Di Indonesia & Kashmir, GNAPS lebih banyak ditemukan pada golongan social ekonomi rendah,
masing-masing 68,9% dan 66,9%.
c. Klasifikasi
Berbagai penyakit atau keadaan yang digolongkan ke dalam SNA antara lain :
a) Glomerulonefritis kronik eksaserbasi akut
b) Penyakit ginjal dengan manifestasi hematuria
- Glomerulonefritis fokal
- Nefritis herediter (sindrom Alport)
- Nefropati IgA-IgG (Maladie de Berger)
- Benign recurrent hematuria
c) Glomerulonefritis progresif cepat
d) Penyakit – penyakit sistemik
- Purpura Henoch-Schöenlein (HSP)
- Lupus erythematosus sistemik (SLE)
- Endokarditis bakterial subakut (SBE)
d. Faktor Resiko
GNAPS dapat terjadi secara sporadik ataupun epidemik. Biasanya kasus terjadi pada kelompok
sosioekonomi rendah, berkaitan dengan higiene yang kurang baik dan jauh dari tempat pelayanan
kesehatan. Rasio terjadinya GNAPS pada pria dibanding wanita adalah 2:1. Penyakit ini terutama
menyerang kelompok usia sekolah 5-15 tahun, pada anak < 2 tahun kejadiannya kurang dari 5%.
e. Etiologi
Glomerulonefritis pasca streptokokus didahului oleh infeksi Streptococcus β hemolyticus grup A
jarang oleh streptokokus tipe lain. Beberapa tipe yang sering menyerang saluran napas adalah dari
tipe M 1,2,4,12,18,25 dan yang menyerang kulit adalah tipe M 49,55,57,60.
f. Pathogenesis
Mekanisme dasar terjadinya sindrom nefritik akut pasca infeksi streptokokus adalah adanya suatu
proses imunologis yang terjadi antara antibody spesifik dengan antigen streptokokus. Proses ini
terjadi didinding kapiler glomerulus dan mengakibatkan aktivasi sistem komplemen. Selanjutnya
sistem komplemen memproduksi aktivator komplemen 5a (C5a) dan mediator-mediator inflamasi
lainnya.Sitokin dan faktor pemicu imunitas seluler lainnya akan menimbulkan respon inflamasi
dengan manifestasi proliferasi sel dan edema glomerular. Penurunan laju filtrasi glomerulus
berhubungan dengan penurunan koefisien ultra filtrasi glomerulus.
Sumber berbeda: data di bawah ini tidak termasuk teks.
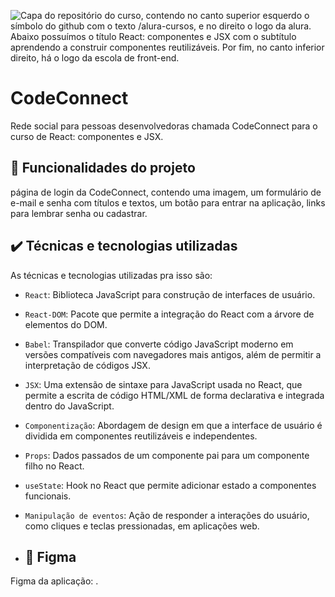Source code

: 
![Capa do repositório do curso, contendo no canto superior esquerdo o símbolo do github com o texto /alura-cursos, e no direito o logo da alura. Abaixo possuímos o título React: componentes e JSX com o subtítulo aprendendo a construir componentes reutilizáveis. Por fim, no canto inferior direito, há o logo da escola de front-end.](https://imgur.com/n21Gypa.png)

# CodeConnect

Rede social para pessoas desenvolvedoras chamada CodeConnect para o curso de React: componentes e JSX.

## 🔨 Funcionalidades do projeto

página de login da CodeConnect, contendo uma imagem, um formulário de e-mail e senha com títulos e textos, um botão para entrar na aplicação, links para lembrar senha ou cadastrar.

## ✔️ Técnicas e tecnologias utilizadas

As técnicas e tecnologias utilizadas pra isso são:

- `React`: Biblioteca JavaScript para construção de interfaces de usuário.
- `React-DOM`: Pacote que permite a integração do React com a árvore de elementos do DOM.
- `Babel`: Transpilador que converte código JavaScript moderno em versões compatíveis com navegadores mais antigos, além de permitir a interpretação de códigos JSX.
- `JSX`: Uma extensão de sintaxe para JavaScript usada no React, que permite a escrita de código HTML/XML de forma declarativa e integrada dentro do JavaScript.
- `Componentização`: Abordagem de design em que a interface de usuário é dividida em componentes reutilizáveis e independentes.
- `Props`: Dados passados de um componente pai para um componente filho no React.
- `useState`: Hook no React que permite adicionar estado a componentes funcionais.
- `Manipulação de eventos`: Ação de responder a interações do usuário, como cliques e teclas pressionadas, em aplicações web.

- ## 🎨 Figma

 Figma da aplicação: [](https://www.figma.com/file/SASyBm2k3IlqrO8qI1Otg1/CodeConnect-%7C-React%3A-Componentização-e-conceitos-básicos-(JSX)).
Penurunan laju filtrasi glomerulus
diikuti penurunan ekskresi atau kenaikan reabsorbsi natrium sehingga terdapat penimbunan natrium
dengan air selanjutnya akan diikuti kenaikan volume plasma dan volume cairan ekstraselular
sehingga akan timbul gambaran klinis oliguria,hipertensi,edema dan bendungan sirkulasi.
g. Patofisiologi
Meningkatanya kadar complement (C3) menunjukkan bahwa poststreptococcal glomerulonephritis
dimediasi oleh reaksi imun, dimana kompleks imun yang ada di sirkulasi darah terperangkap dalam
mebran glomerulus ketika sedang difiltrasi, dan mengakibatkan proliferasi dari sel endotel penyusun
kapiler glomerulus dan sel mesangial, membran kapiler membengkak dan permeabilitas terhadap
plasma protein dan sel darah merah meningkat, terjadilah proteinuria dan hematuria.aktivasi
komplemen ,proliferasi sel mesangial,infiltrasi glomerulus oleh sel – sel inflamasi,pembengkakan
membran kapiler tersebut juga mengakibatkan GFR menurun yang berakibat oliguria. Retensi garam
dan air dikarenakan kompensasi GFR yang menurun, juga karena hipoalbuminemia mengakibatkan
terjadinya edema dan hipertensi.

h. Manifestasi Klinik
GNAPS didahului oleh infeksi melalui infeksi saluran pernapasan akut (ISPA) atau infeksi kulit
(piodermi) dengan periode laten 1-2 minggu pada ISPA atau 3 minggu pada pioderma. Di Indonesia
menunjukkan infeksi melalui ISPA terdapat pada 45,8% kasus sedangkan melalui kulit sebesar
31,6%. Gejala klinik GNAPS sangat bervariasi dari bentuk asimtomatik sampai gejala yang khas.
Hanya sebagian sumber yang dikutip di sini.